-- WORK TO BE COMPLETED --
For the entries that follow, retype exactly the lines from the one containing "Felix Augenstein<br>" to the one containing "## Description", inclusive, and only those. Images stay out of the copy.

-- DATASET RECORDS --
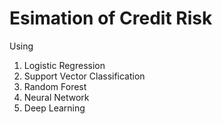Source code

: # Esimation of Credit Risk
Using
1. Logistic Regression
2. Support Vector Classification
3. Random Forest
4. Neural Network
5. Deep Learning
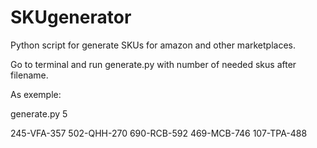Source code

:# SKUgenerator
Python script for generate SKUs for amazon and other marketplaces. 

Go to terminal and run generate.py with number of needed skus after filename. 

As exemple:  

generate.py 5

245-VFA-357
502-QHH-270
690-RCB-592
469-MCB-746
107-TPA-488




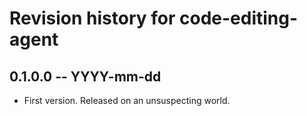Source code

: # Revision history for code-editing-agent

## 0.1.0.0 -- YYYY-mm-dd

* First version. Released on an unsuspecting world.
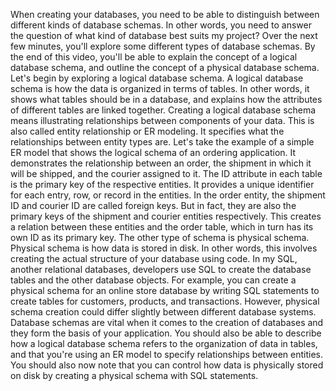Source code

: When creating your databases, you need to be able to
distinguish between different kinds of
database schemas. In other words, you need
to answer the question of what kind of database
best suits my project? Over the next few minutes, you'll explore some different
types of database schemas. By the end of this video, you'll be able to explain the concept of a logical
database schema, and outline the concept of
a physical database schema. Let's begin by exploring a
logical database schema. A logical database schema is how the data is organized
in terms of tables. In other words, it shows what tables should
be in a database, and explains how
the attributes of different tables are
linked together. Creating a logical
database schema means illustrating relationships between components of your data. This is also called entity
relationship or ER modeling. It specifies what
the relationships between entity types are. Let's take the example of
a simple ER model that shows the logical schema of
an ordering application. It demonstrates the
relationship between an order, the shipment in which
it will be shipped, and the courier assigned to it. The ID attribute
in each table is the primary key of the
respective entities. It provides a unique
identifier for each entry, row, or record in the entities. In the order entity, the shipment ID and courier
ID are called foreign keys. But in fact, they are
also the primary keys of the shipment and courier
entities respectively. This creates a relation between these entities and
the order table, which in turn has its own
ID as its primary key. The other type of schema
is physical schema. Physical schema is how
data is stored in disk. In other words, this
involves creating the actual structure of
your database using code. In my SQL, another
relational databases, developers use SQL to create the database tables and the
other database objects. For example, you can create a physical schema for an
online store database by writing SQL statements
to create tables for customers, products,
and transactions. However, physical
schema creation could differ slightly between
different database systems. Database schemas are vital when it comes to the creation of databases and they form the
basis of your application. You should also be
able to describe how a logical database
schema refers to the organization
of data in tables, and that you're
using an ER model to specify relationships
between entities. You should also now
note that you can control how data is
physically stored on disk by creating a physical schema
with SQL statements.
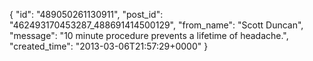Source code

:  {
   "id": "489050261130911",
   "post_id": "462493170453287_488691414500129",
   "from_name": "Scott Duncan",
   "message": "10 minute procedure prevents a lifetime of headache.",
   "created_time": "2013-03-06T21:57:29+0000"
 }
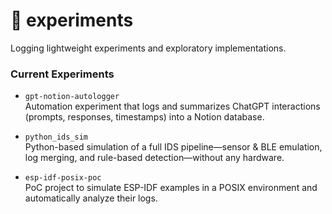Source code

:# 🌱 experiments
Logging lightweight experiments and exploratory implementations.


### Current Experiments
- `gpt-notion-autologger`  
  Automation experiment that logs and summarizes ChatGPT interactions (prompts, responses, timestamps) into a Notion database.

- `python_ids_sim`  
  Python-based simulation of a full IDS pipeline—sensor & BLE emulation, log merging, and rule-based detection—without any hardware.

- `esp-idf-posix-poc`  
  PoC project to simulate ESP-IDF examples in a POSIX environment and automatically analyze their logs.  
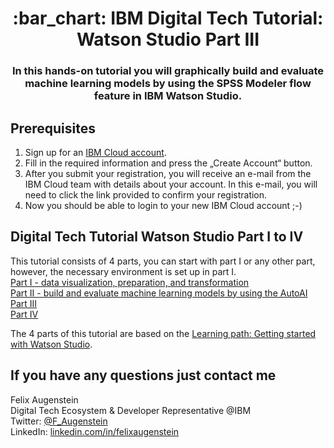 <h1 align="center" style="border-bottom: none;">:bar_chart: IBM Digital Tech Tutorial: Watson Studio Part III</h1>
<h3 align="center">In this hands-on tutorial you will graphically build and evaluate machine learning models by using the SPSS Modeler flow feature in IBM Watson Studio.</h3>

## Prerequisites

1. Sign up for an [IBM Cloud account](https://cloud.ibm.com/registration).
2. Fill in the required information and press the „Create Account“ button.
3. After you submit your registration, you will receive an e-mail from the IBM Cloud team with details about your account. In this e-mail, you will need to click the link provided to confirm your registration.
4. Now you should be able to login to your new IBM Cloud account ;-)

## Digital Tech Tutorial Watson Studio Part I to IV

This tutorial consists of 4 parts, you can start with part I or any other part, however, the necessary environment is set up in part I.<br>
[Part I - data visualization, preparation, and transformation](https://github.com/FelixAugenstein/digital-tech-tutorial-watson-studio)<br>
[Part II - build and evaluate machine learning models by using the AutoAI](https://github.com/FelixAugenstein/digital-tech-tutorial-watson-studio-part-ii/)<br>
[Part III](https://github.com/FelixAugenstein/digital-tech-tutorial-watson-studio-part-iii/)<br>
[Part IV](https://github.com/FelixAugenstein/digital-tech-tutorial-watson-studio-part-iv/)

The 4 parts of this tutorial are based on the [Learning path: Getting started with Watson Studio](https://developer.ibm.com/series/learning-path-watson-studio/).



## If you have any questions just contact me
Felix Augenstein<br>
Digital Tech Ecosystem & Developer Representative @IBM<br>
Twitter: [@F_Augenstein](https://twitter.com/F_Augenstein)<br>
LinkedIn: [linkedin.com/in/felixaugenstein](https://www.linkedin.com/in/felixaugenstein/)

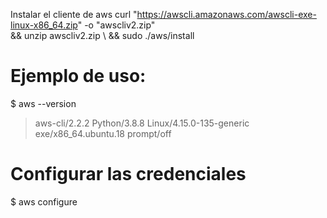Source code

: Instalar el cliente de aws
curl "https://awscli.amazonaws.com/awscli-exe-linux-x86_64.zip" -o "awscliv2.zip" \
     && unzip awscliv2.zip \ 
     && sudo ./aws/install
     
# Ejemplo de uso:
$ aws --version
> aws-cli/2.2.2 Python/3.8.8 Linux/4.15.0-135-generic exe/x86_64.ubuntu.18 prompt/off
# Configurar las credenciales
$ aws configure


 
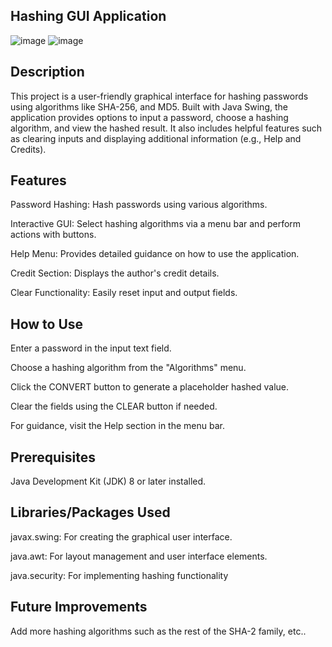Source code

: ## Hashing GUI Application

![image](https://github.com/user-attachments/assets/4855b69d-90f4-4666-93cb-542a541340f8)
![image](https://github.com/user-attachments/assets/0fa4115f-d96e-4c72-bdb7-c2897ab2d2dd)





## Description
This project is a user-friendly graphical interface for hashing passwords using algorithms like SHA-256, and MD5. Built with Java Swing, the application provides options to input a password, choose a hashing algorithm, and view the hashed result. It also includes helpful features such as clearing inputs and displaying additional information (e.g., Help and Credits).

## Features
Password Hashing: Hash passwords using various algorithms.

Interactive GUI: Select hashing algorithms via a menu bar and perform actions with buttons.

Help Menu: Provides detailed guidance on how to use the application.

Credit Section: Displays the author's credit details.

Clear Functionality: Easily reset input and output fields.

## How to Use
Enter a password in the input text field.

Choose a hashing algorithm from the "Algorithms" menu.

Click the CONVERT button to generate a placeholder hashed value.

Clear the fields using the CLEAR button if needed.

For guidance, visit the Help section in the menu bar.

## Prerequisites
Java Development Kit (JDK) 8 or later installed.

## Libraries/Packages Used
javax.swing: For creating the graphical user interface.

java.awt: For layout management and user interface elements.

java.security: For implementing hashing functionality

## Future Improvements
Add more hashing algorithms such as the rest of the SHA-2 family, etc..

...

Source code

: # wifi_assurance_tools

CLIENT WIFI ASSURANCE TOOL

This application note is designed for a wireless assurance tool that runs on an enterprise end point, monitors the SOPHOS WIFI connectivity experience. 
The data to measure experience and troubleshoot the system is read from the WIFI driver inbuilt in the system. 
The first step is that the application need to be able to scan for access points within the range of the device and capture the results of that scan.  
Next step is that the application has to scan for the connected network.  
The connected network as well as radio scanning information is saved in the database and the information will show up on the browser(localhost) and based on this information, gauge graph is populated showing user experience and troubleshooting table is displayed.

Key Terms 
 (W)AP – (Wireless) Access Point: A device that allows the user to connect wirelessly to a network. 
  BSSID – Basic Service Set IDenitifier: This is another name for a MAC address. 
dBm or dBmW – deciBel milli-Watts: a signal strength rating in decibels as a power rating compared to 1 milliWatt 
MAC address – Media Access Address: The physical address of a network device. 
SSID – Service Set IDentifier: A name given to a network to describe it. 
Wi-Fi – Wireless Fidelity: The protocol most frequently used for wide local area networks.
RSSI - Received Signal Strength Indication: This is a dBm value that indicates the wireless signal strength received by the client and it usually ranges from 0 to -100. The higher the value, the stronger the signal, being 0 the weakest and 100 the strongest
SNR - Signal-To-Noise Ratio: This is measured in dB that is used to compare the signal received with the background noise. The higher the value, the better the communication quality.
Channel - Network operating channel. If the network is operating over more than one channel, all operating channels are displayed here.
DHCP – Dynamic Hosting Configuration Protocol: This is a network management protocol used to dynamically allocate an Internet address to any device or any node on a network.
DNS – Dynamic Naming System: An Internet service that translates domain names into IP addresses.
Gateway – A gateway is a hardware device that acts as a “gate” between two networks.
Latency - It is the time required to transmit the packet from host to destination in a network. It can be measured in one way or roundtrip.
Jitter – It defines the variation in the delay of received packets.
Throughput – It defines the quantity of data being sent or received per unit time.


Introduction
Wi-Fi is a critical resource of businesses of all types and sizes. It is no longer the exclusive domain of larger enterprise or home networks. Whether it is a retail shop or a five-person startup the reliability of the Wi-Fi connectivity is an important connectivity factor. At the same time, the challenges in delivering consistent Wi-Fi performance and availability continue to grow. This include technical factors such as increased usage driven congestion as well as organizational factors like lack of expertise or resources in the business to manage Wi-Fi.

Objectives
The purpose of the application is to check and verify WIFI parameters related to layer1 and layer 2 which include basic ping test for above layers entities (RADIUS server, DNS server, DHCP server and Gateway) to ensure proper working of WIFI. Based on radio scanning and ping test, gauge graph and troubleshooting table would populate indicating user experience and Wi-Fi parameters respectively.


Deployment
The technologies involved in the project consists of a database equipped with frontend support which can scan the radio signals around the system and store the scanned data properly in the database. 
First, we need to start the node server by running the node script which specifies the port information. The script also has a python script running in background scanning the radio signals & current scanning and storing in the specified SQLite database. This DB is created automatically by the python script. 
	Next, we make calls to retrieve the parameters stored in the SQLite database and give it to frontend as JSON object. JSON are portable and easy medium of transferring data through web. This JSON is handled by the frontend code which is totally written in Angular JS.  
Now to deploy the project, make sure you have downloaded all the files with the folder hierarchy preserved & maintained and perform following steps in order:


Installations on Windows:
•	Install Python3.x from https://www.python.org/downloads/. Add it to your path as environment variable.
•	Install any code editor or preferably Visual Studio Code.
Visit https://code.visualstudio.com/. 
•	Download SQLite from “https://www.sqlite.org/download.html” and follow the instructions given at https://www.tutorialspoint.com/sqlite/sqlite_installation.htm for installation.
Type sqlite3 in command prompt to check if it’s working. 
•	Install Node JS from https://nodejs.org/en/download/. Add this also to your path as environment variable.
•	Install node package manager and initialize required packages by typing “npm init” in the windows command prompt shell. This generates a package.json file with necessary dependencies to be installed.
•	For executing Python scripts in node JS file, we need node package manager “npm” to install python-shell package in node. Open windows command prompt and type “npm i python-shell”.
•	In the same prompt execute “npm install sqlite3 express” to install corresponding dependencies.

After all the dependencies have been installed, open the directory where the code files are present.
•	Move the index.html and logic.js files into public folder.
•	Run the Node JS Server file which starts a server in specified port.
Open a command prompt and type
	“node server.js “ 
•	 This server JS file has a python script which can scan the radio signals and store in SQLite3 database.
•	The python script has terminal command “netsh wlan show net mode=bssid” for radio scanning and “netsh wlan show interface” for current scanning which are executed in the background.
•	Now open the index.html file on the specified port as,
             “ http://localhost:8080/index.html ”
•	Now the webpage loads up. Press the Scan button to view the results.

-- THE ANSWER --
Felix Augenstein<br>
Digital Tech Ecosystem & Developer Representative @IBM<br>
Twitter: [@F_Augenstein](https://twitter.com/F_Augenstein)<br>
LinkedIn: [linkedin.com/in/felixaugenstein](https://www.linkedin.com/in/felixaugenstein/)

Source code

: Instalar el cliente de aws
curl "https://awscli.amazonaws.com/awscli-exe-linux-x86_64.zip" -o "awscliv2.zip" \
     && unzip awscliv2.zip \ 
     && sudo ./aws/install
     
# Ejemplo de uso:
$ aws --version
> aws-cli/2.2.2 Python/3.8.8 Linux/4.15.0-135-generic exe/x86_64.ubuntu.18 prompt/off
# Configurar las credenciales
$ aws configure


 
Source code

: ## Hashing GUI Application

![image](https://github.com/user-attachments/assets/4855b69d-90f4-4666-93cb-542a541340f8)
![image](https://github.com/user-attachments/assets/0fa4115f-d96e-4c72-bdb7-c2897ab2d2dd)





## Description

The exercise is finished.